The meme's biggest mark was on Reddit's ironic humor communities. r/ComedyNecrophilia adopted the template as a go-to base for layered shitposts, and its compilation posts helped define the subreddit's style in late 2021. The format also crossed over to Twitter, where it got tied to trending topics like the Chris-Chan controversy. The comic's origin in Hustler gives it an unusual pedigree among exploitable memes, since most templates come from screenshots, stock photos, or webcomics rather than print pornography magazines.

Fun Facts

The original comic ran in a print magazine three years before anyone turned it into a meme.
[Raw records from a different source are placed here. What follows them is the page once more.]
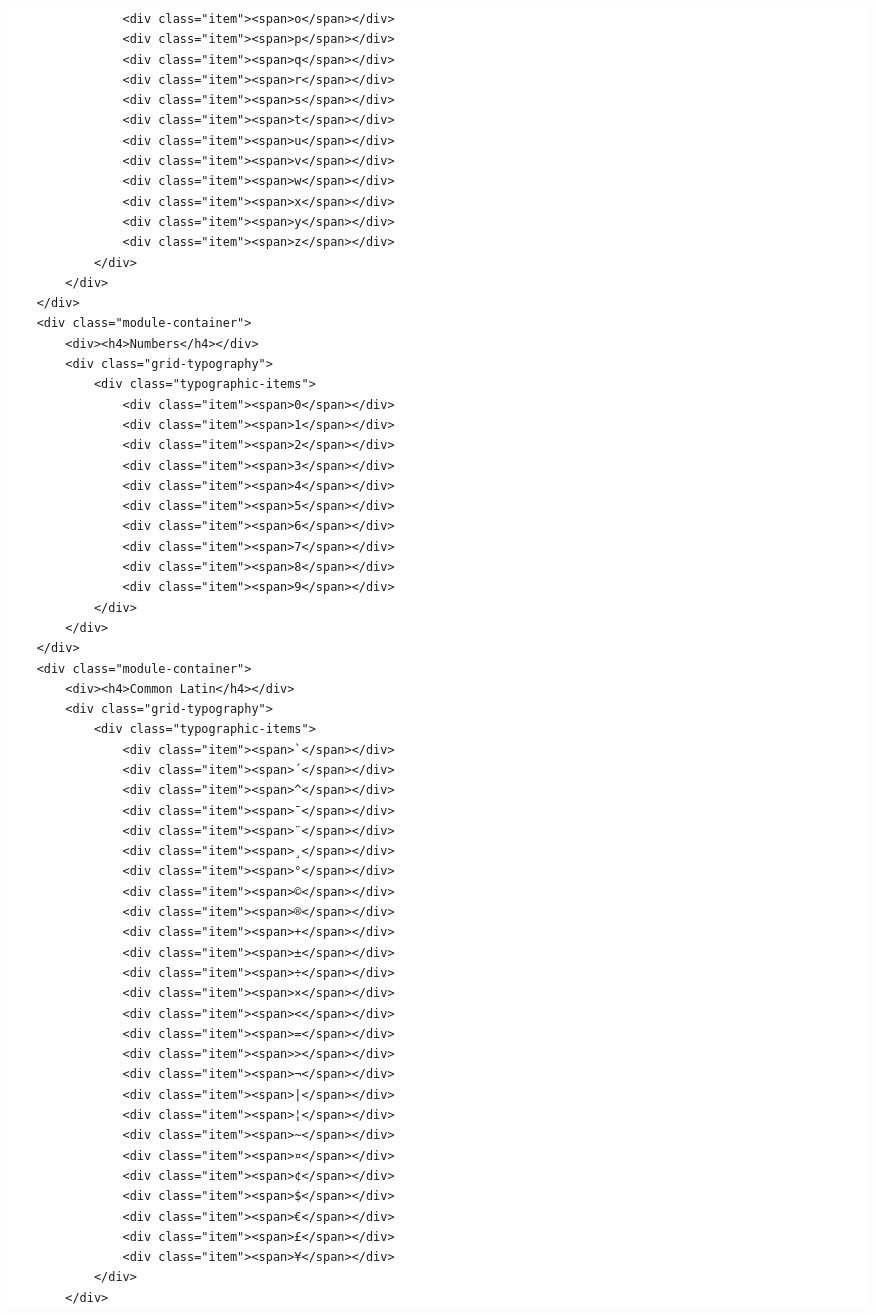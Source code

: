                     <div class="item"><span>o</span></div>
                    <div class="item"><span>p</span></div>
                    <div class="item"><span>q</span></div>
                    <div class="item"><span>r</span></div>
                    <div class="item"><span>s</span></div>
                    <div class="item"><span>t</span></div>
                    <div class="item"><span>u</span></div>
                    <div class="item"><span>v</span></div>
                    <div class="item"><span>w</span></div>
                    <div class="item"><span>x</span></div>
                    <div class="item"><span>y</span></div>
                    <div class="item"><span>z</span></div>
                </div>
            </div>
        </div>
        <div class="module-container">
            <div><h4>Numbers</h4></div>
            <div class="grid-typography">
                <div class="typographic-items">
                    <div class="item"><span>0</span></div>
                    <div class="item"><span>1</span></div>
                    <div class="item"><span>2</span></div>
                    <div class="item"><span>3</span></div>
                    <div class="item"><span>4</span></div>
                    <div class="item"><span>5</span></div>
                    <div class="item"><span>6</span></div>
                    <div class="item"><span>7</span></div>
                    <div class="item"><span>8</span></div>
                    <div class="item"><span>9</span></div>
                </div>
            </div>
        </div>
        <div class="module-container">
            <div><h4>Common Latin</h4></div>
            <div class="grid-typography">
                <div class="typographic-items">
                    <div class="item"><span>`</span></div>
                    <div class="item"><span>´</span></div>
                    <div class="item"><span>^</span></div>
                    <div class="item"><span>¯</span></div>
                    <div class="item"><span>¨</span></div>
                    <div class="item"><span>¸</span></div>
                    <div class="item"><span>°</span></div>
                    <div class="item"><span>©</span></div>
                    <div class="item"><span>®</span></div>
                    <div class="item"><span>+</span></div>
                    <div class="item"><span>±</span></div>
                    <div class="item"><span>÷</span></div>
                    <div class="item"><span>×</span></div>
                    <div class="item"><span><</span></div>
                    <div class="item"><span>=</span></div>
                    <div class="item"><span>></span></div>
                    <div class="item"><span>¬</span></div>
                    <div class="item"><span>|</span></div>
                    <div class="item"><span>¦</span></div>
                    <div class="item"><span>~</span></div>
                    <div class="item"><span>¤</span></div>
                    <div class="item"><span>¢</span></div>
                    <div class="item"><span>$</span></div>
                    <div class="item"><span>€</span></div>
                    <div class="item"><span>£</span></div>
                    <div class="item"><span>¥</span></div>
                </div>
            </div>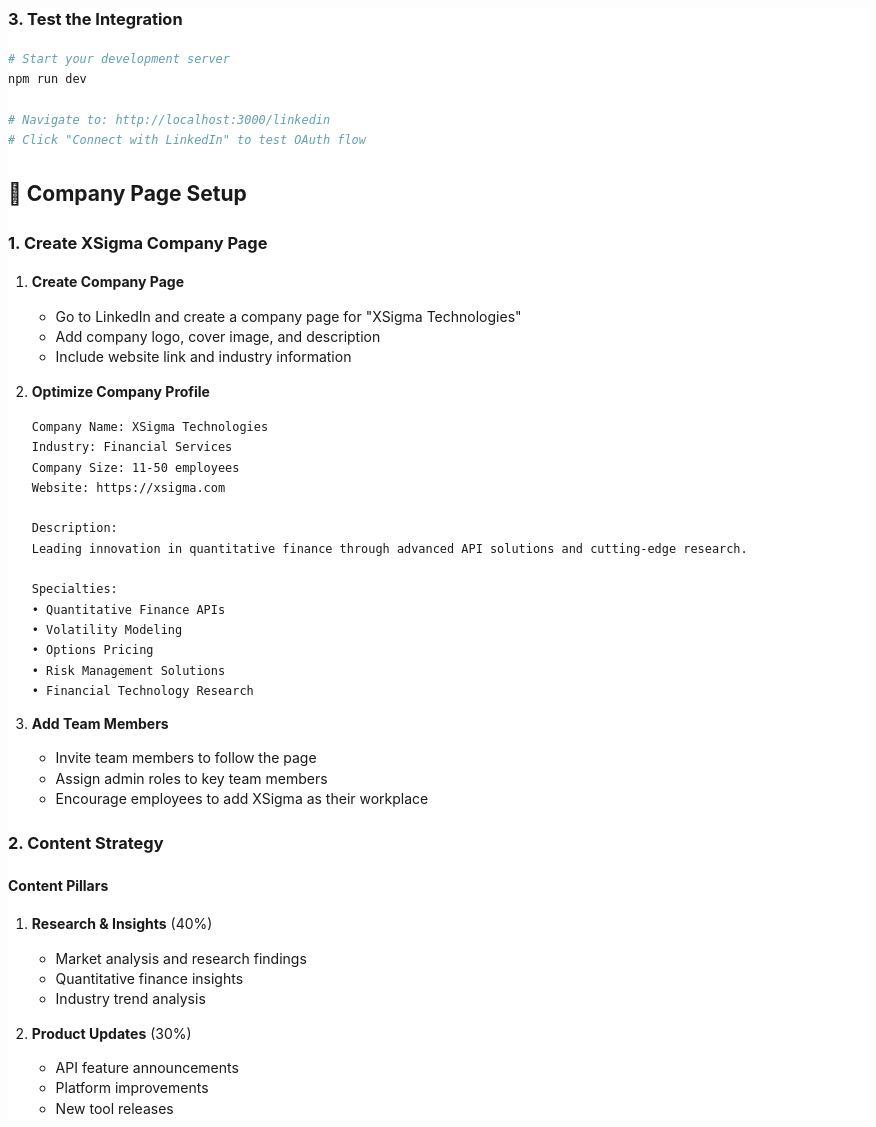 ### 3. Test the Integration

```bash
# Start your development server
npm run dev

# Navigate to: http://localhost:3000/linkedin
# Click "Connect with LinkedIn" to test OAuth flow
```

## 🏢 Company Page Setup

### 1. Create XSigma Company Page

1. **Create Company Page**
   - Go to LinkedIn and create a company page for "XSigma Technologies"
   - Add company logo, cover image, and description
   - Include website link and industry information

2. **Optimize Company Profile**
   ```
   Company Name: XSigma Technologies
   Industry: Financial Services
   Company Size: 11-50 employees
   Website: https://xsigma.com
   
   Description:
   Leading innovation in quantitative finance through advanced API solutions and cutting-edge research.
   
   Specialties:
   • Quantitative Finance APIs
   • Volatility Modeling
   • Options Pricing
   • Risk Management Solutions
   • Financial Technology Research
   ```

3. **Add Team Members**
   - Invite team members to follow the page
   - Assign admin roles to key team members
   - Encourage employees to add XSigma as their workplace

### 2. Content Strategy

#### **Content Pillars**
1. **Research & Insights** (40%)
   - Market analysis and research findings
   - Quantitative finance insights
   - Industry trend analysis

2. **Product Updates** (30%)
   - API feature announcements
   - Platform improvements
   - New tool releases
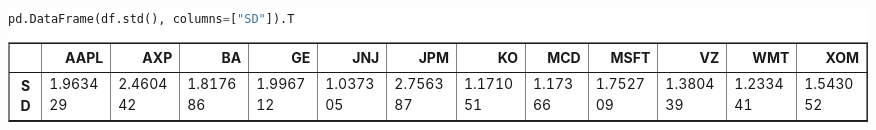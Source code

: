 
```python
pd.DataFrame(df.std(), columns=["SD"]).T
```




<div>
<style scoped>
    .dataframe tbody tr th:only-of-type {
        vertical-align: middle;
    }

    .dataframe tbody tr th {
        vertical-align: top;
    }

    .dataframe thead th {
        text-align: right;
    }
</style>
<table border="1" class="dataframe">
  <thead>
    <tr style="text-align: right;">
      <th></th>
      <th>AAPL</th>
      <th>AXP</th>
      <th>BA</th>
      <th>GE</th>
      <th>JNJ</th>
      <th>JPM</th>
      <th>KO</th>
      <th>MCD</th>
      <th>MSFT</th>
      <th>VZ</th>
      <th>WMT</th>
      <th>XOM</th>
    </tr>
  </thead>
  <tbody>
    <tr>
      <th>SD</th>
      <td>1.963429</td>
      <td>2.460442</td>
      <td>1.817686</td>
      <td>1.996712</td>
      <td>1.037305</td>
      <td>2.756387</td>
      <td>1.171051</td>
      <td>1.17366</td>
      <td>1.752709</td>
      <td>1.380439</td>
      <td>1.233441</td>
      <td>1.543052</td>
    </tr>
  </tbody>
</table>
</div>
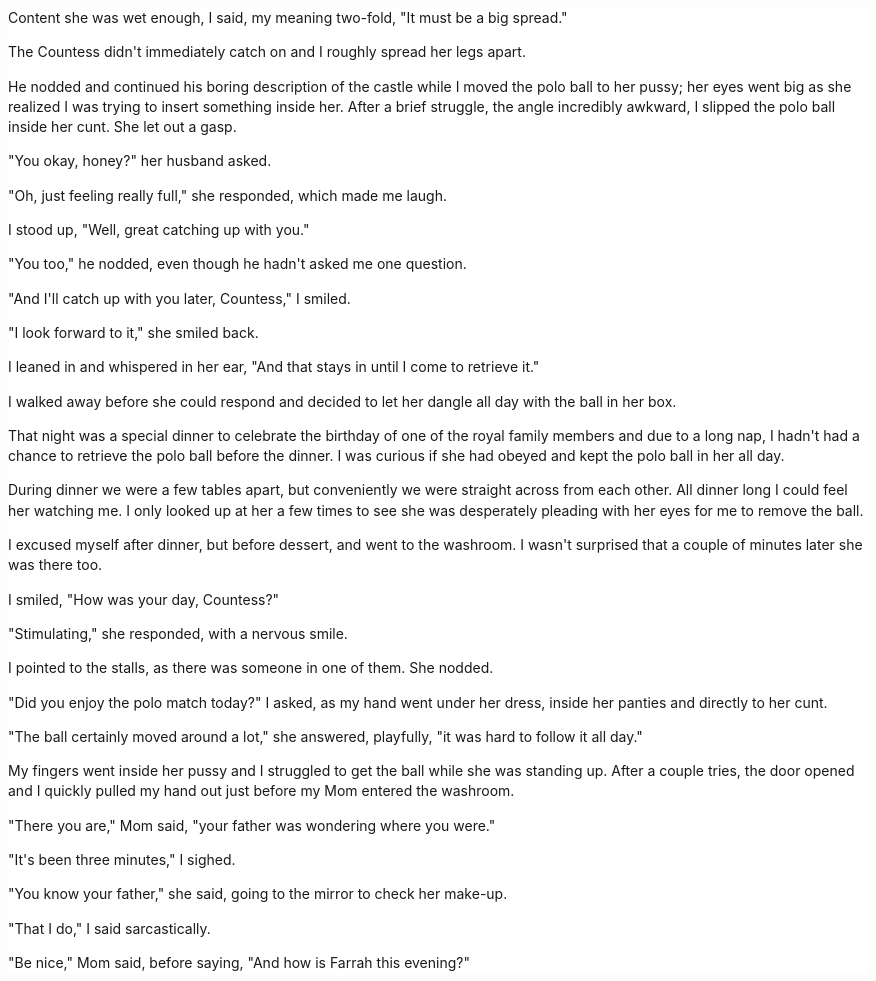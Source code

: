  Content she was wet enough, I said, my meaning two-fold, "It must be a big spread." 

 The Countess didn't immediately catch on and I roughly spread her legs apart. 

 He nodded and continued his boring description of the castle while I moved the polo ball to her pussy; her eyes went big as she realized I was trying to insert something inside her. After a brief struggle, the angle incredibly awkward, I slipped the polo ball inside her cunt. She let out a gasp. 

 "You okay, honey?" her husband asked. 

 "Oh, just feeling really full," she responded, which made me laugh. 

 I stood up, "Well, great catching up with you." 

 "You too," he nodded, even though he hadn't asked me one question. 

 "And I'll catch up with you later, Countess," I smiled. 

 "I look forward to it," she smiled back. 

 I leaned in and whispered in her ear, "And that stays in until I come to retrieve it." 

 I walked away before she could respond and decided to let her dangle all day with the ball in her box. 

 That night was a special dinner to celebrate the birthday of one of the royal family members and due to a long nap, I hadn't had a chance to retrieve the polo ball before the dinner. I was curious if she had obeyed and kept the polo ball in her all day. 

 During dinner we were a few tables apart, but conveniently we were straight across from each other. All dinner long I could feel her watching me. I only looked up at her a few times to see she was desperately pleading with her eyes for me to remove the ball. 

 I excused myself after dinner, but before dessert, and went to the washroom. I wasn't surprised that a couple of minutes later she was there too. 

 I smiled, "How was your day, Countess?" 

 "Stimulating," she responded, with a nervous smile. 

 I pointed to the stalls, as there was someone in one of them. She nodded. 

 "Did you enjoy the polo match today?" I asked, as my hand went under her dress, inside her panties and directly to her cunt. 

 "The ball certainly moved around a lot," she answered, playfully, "it was hard to follow it all day." 

 My fingers went inside her pussy and I struggled to get the ball while she was standing up. After a couple tries, the door opened and I quickly pulled my hand out just before my Mom entered the washroom. 

 "There you are," Mom said, "your father was wondering where you were." 

 "It's been three minutes," I sighed. 

 "You know your father," she said, going to the mirror to check her make-up. 

 "That I do," I said sarcastically. 

 "Be nice," Mom said, before saying, "And how is Farrah this evening?" 
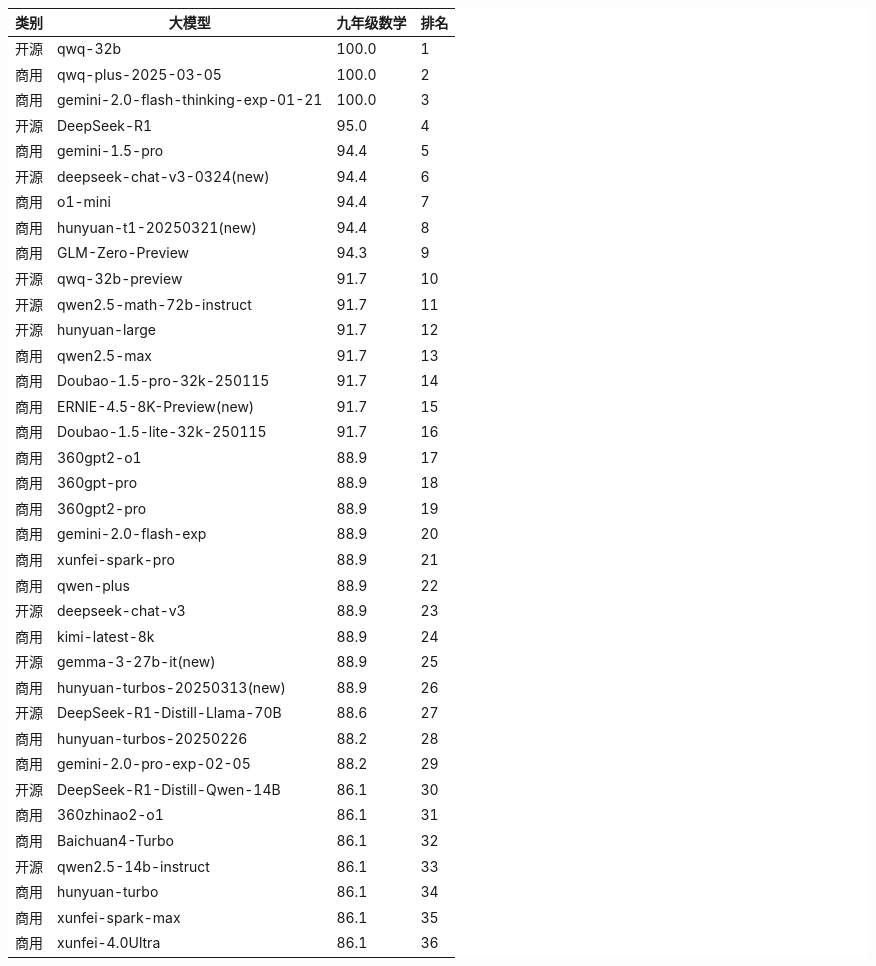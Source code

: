 
| 类别 | 大模型                         | 九年级数学 | 排名 |
|-----|------------------------------|---------|----|
|开源|qwq-32b|100.0|1|
|商用|qwq-plus-2025-03-05|100.0|2|
|商用|gemini-2.0-flash-thinking-exp-01-21|100.0|3|
|开源|DeepSeek-R1|95.0|4|
|商用|gemini-1.5-pro|94.4|5|
|开源|deepseek-chat-v3-0324(new)|94.4|6|
|商用|o1-mini|94.4|7|
|商用|hunyuan-t1-20250321(new)|94.4|8|
|商用|GLM-Zero-Preview|94.3|9|
|开源|qwq-32b-preview|91.7|10|
|开源|qwen2.5-math-72b-instruct|91.7|11|
|开源|hunyuan-large|91.7|12|
|商用|qwen2.5-max|91.7|13|
|商用|Doubao-1.5-pro-32k-250115|91.7|14|
|商用|ERNIE-4.5-8K-Preview(new)|91.7|15|
|商用|Doubao-1.5-lite-32k-250115|91.7|16|
|商用|360gpt2-o1|88.9|17|
|商用|360gpt-pro|88.9|18|
|商用|360gpt2-pro|88.9|19|
|商用|gemini-2.0-flash-exp|88.9|20|
|商用|xunfei-spark-pro|88.9|21|
|商用|qwen-plus|88.9|22|
|开源|deepseek-chat-v3|88.9|23|
|商用|kimi-latest-8k|88.9|24|
|开源|gemma-3-27b-it(new)|88.9|25|
|商用|hunyuan-turbos-20250313(new)|88.9|26|
|开源|DeepSeek-R1-Distill-Llama-70B|88.6|27|
|商用|hunyuan-turbos-20250226|88.2|28|
|商用|gemini-2.0-pro-exp-02-05|88.2|29|
|开源|DeepSeek-R1-Distill-Qwen-14B|86.1|30|
|商用|360zhinao2-o1|86.1|31|
|商用|Baichuan4-Turbo|86.1|32|
|开源|qwen2.5-14b-instruct|86.1|33|
|商用|hunyuan-turbo|86.1|34|
|商用|xunfei-spark-max|86.1|35|
|商用|xunfei-4.0Ultra|86.1|36|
Most exploitable comics go viral within weeks of posting online.

The character designs in the original comic drew comparisons to the cast of Cartoon Network's Ed, Edd n Eddy from commenters on early reposts.

The "mom" variant overtook the "girlfriend" version in popularity, with the iFunny post alone beating 21,900 smiles compared to many lower-performing girlfriend edits.

The meme's home base, r/ComedyNecrophilia, specializes in taking already-dead or unfunny memes and layering them with so much irony they become funny again.

Derivatives & Variations

"Kissed your mom" variant:

The breakout edit by iFunny user amongUsHater, which changed "girlfriend" to "mom" and became more widely shared than the original comic[4].

Chris-Chan edits:

Multiple users applied the format to the 2021 Chris-Chan controversy, swapping characters or dialogue to reference the situation[4].

r/ComedyNecrophilia compilations:

Multi-layered ironic edits that used the comic as a base for increasingly absurd modifications, including one 13-meme collection post[4].

Scott the Woz reference:

Some edits incorporated references to YouTuber Scott the Woz due to the nerd character's visual similarity[3].